I've blogged before about procrastination, whether it's happening because your Inner Critic has found a dozen reasons for you Not Getting On With It, or he's declaring that it's all been done already, or he's dressed up as someone else to persuade you. Or sometimes you've simply run out of fuel, or you're just suffering from the simple reluctance to jump into the water and start swimming.
But you know the one where you do just about anything except write until the last minute, and then scribble madly into the night? Students do it, as do journalists, and of course sometimes it's genuinely because life is busy. But sometimes - often, let's admit - it's not that you genuinely didn't have the time, not really: by shedding some more trivial stuff you could perfectly well have started last week, or this morning, and you just didn't.

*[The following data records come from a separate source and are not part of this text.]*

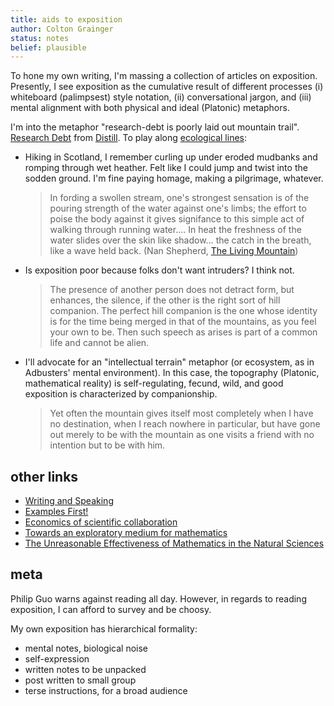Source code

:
 ```yaml
---
title: aids to exposition
author: Colton Grainger
status: notes
belief: plausible 
---
```


To hone my own writing, I'm massing a collection of articles on exposition.
Presently, I see exposition as the cumulative result of different processes (i)
whiteboard (palimpsest) style notation, (ii) conversational jargon, and (iii)
mental alignment with both physical and ideal (Platonic) metaphors.

I'm into the metaphor "research-debt is poorly laid out mountain trail".
[Research Debt](https://distill.pub/2017/research-debt/) from
[Distill](https://distill.pub/). To play along 
[ecological lines](https://web.archive.org/web/20170511203300/http://www.ecology.ethz.ch/education/master-courses/readings-in-environmental-thinking.html):

- Hiking in Scotland, I remember curling up under eroded mudbanks and romping
  through wet heather. Felt like I could jump and twist into the sodden ground.
  I'm fine paying homage, making a pilgrimage, whatever.

    > In fording a swollen stream, one's strongest sensation is of the pouring
    > strength of the water against one's limbs; the effort to poise the body
    > against it gives signifance to this simple act of walking through running
    > water.... In heat the freshness of the water slides over the skin like
    > shadow... the catch in the breath, like a wave held back. (Nan Shepherd,
    > [The Living Mountain](https://www.ethz.ch/content/dam/ethz/special-interest/usys/ites/ecosystem-management-dam/documents/EducationDOC/Readings_DOC/Nan%20Sheperd.pdf))

- Is exposition poor because folks don't want intruders? I think not.

    > The presence of another person does not detract form, but enhances, the
    > silence, if the other is the right sort of hill companion. The perfect
    > hill companion is the one whose identity is for the time being merged in
    > that of the mountains, as you feel your own to be. Then such speech as
    > arises is part of a common life and cannot be alien.

- I'll advocate for an "intellectual terrain" metaphor (or ecosystem, as in
  Adbusters' mental environment). In this case, the topography (Platonic,
  mathematical reality) is self-regulating, fecund, wild, and good exposition
  is characterized by companionship.

    > Yet often the mountain gives itself most completely when I have no
    > destination, when I reach nowhere in particular, but have gone out merely
    > to be with the mountain as one visits a friend with no intention but to
    > be with him.

## other links

- [Writing and Speaking](http://paulgraham.com/speak.html)
- [Examples First!](https://gowers.wordpress.com/2007/10/19/my-favourite-pedagogical-principle-examples-first/)
- [Economics of scientific collaboration](http://michaelnielsen.org/blog/the-economics-of-scientific-collaboration/)
- [Towards an exploratory medium for mathematics](http://cognitivemedium.com/emm/emm.html)
- [The Unreasonable Effectiveness of Mathematics in the Natural Sciences](https://www.dartmouth.edu/~matc/MathDrama/reading/Wigner.html)

## meta

Philip Guo warns against reading all day. However, in regards to reading
exposition, I can afford to survey and be choosy.

My own exposition has hierarchical formality:

- mental notes, biological noise
- self-expression
- written notes to be unpacked
- post written to small group
- terse instructions, for a broad audience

Some of us (perhaps the journalists, in particular?) rationalise it as needing to build up a head of steam to propel us forward, which is not entirely untrue: we resist fiercely until fear of the disaster looming if we don't do it gets bigger than than the fear of... what? - that's fuelling our resistance.
I don't tend to do it with writing, but I do it with a lot else in life. All through school - and even when I was trying quite seriously to become an actor - I was really bad at learning my lines and doing most other kinds of homework. I always got through by the skin of my teeth, but I rarely knew lines or facts so well that I was free of worrying about them and could relax into the better and more interesting parts of the job: creating a character; exploring the causes of the War of the Spanish Succession. And as a result I rarely did as well as I might have, and I knew it. As did my teachers.
So when you meet a serious, aspiring writer - or a serious got-somewhere-and-praying-hard-s/he-can-stay-there writer - who time and again leaves it till the last minute, what's that fear made of? I think that at some level - conscious perhaps, but more often un-conscious - the fear is of doing your best and still being found wanting. If you have tons of time, you would be able to do your best - you should do your best... and what if your best turns out not to be good enough? That really does undermine your confidence, and protecting your confidence is genuinely important. Whereas you did very well for a rush job, didn't you? You can do better next time, can't you? Next time you'll start much earlier...
It's second cousin to the spirit in which some people in all sorts of arts become course junkies, which I blogged about a while ago. I've explored before how a course can be an excellent fast-track to discovering things you'd have taken far longer to discover on your own, but doing the art you love on a course can also be a way of saying, "I'm just practising ...". Of course we all need to practice, and we all have things we enjoy but aren't devoting ourselves to. But it's worth thinking about what's going on when your fear of not being good enough means you make sure you never give yourself the chance to be your best.